_Exercise aim_.
Would you please return the lines of the entries below starting at the line that has "- Integration with" and ending at the line that has "3. Commit your", both included, exactly as they are?

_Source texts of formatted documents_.

-----

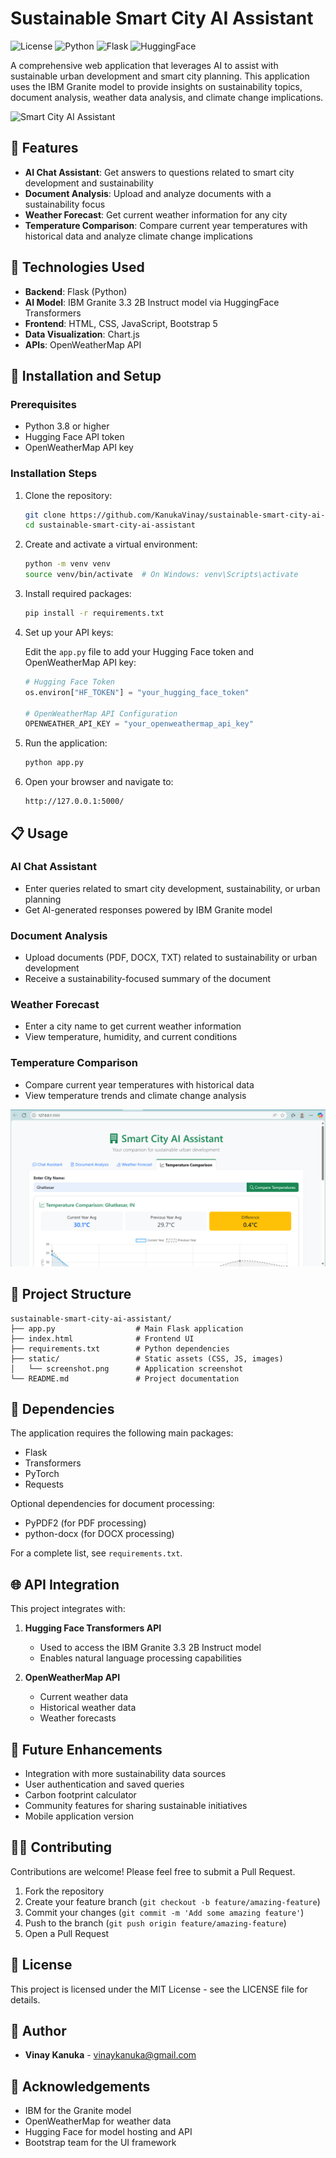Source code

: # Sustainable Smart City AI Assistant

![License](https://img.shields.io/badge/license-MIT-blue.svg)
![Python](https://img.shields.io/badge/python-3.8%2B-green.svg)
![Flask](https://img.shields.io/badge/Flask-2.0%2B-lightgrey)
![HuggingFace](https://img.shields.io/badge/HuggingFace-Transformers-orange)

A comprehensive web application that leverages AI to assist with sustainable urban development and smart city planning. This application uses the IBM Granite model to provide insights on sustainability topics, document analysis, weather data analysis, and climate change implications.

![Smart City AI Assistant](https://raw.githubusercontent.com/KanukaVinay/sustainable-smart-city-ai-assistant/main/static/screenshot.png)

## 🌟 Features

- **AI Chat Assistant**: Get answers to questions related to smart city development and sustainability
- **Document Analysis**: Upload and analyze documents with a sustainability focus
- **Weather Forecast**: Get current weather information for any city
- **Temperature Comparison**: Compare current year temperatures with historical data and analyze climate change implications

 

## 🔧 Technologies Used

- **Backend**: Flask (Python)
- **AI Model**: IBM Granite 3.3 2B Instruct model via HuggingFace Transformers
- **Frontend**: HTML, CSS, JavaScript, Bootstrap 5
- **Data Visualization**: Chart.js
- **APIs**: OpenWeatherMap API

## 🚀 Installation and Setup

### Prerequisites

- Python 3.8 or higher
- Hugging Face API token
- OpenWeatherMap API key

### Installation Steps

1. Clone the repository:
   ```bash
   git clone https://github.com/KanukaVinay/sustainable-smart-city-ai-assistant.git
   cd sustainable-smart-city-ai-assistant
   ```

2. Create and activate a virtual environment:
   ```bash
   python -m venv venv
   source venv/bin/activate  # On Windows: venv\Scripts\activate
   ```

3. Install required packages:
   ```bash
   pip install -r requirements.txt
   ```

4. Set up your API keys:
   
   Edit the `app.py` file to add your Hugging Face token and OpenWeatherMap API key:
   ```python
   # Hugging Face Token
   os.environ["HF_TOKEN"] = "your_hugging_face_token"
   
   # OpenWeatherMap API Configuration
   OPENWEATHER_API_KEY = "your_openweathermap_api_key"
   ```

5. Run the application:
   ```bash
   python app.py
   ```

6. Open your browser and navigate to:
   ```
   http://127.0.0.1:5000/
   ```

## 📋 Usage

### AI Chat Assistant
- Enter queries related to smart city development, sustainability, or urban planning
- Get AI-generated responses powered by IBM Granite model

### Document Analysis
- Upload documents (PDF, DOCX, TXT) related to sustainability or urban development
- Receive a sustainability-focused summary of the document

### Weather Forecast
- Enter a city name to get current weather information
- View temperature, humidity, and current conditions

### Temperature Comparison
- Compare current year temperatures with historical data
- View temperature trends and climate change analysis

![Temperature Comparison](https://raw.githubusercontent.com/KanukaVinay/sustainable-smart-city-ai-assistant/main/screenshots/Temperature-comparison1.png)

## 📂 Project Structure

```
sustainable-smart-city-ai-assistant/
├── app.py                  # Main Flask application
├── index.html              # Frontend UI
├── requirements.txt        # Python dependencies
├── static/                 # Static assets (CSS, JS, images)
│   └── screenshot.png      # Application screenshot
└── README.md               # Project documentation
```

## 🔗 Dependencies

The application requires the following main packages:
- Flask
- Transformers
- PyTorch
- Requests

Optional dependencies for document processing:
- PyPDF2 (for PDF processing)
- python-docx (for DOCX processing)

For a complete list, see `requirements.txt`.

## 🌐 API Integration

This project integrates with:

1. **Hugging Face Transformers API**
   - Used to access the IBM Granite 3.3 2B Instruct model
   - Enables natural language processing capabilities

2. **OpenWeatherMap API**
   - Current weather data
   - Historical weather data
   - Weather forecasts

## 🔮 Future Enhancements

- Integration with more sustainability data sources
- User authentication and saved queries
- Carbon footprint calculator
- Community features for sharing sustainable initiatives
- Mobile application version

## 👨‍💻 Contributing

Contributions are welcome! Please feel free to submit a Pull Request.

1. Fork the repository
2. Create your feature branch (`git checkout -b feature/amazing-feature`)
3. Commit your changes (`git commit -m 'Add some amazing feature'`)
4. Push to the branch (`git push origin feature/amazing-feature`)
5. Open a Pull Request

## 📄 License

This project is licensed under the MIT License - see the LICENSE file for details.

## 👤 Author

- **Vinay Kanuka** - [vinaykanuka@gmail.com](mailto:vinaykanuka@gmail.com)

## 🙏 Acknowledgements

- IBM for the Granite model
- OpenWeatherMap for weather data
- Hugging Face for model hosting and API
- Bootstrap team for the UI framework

-----

_Exercise answer_.
- Integration with more sustainability data sources
- User authentication and saved queries
- Carbon footprint calculator
- Community features for sharing sustainable initiatives
- Mobile application version

## 👨‍💻 Contributing

Contributions are welcome! Please feel free to submit a Pull Request.

1. Fork the repository
2. Create your feature branch (`git checkout -b feature/amazing-feature`)
3. Commit your changes (`git commit -m 'Add some amazing feature'`)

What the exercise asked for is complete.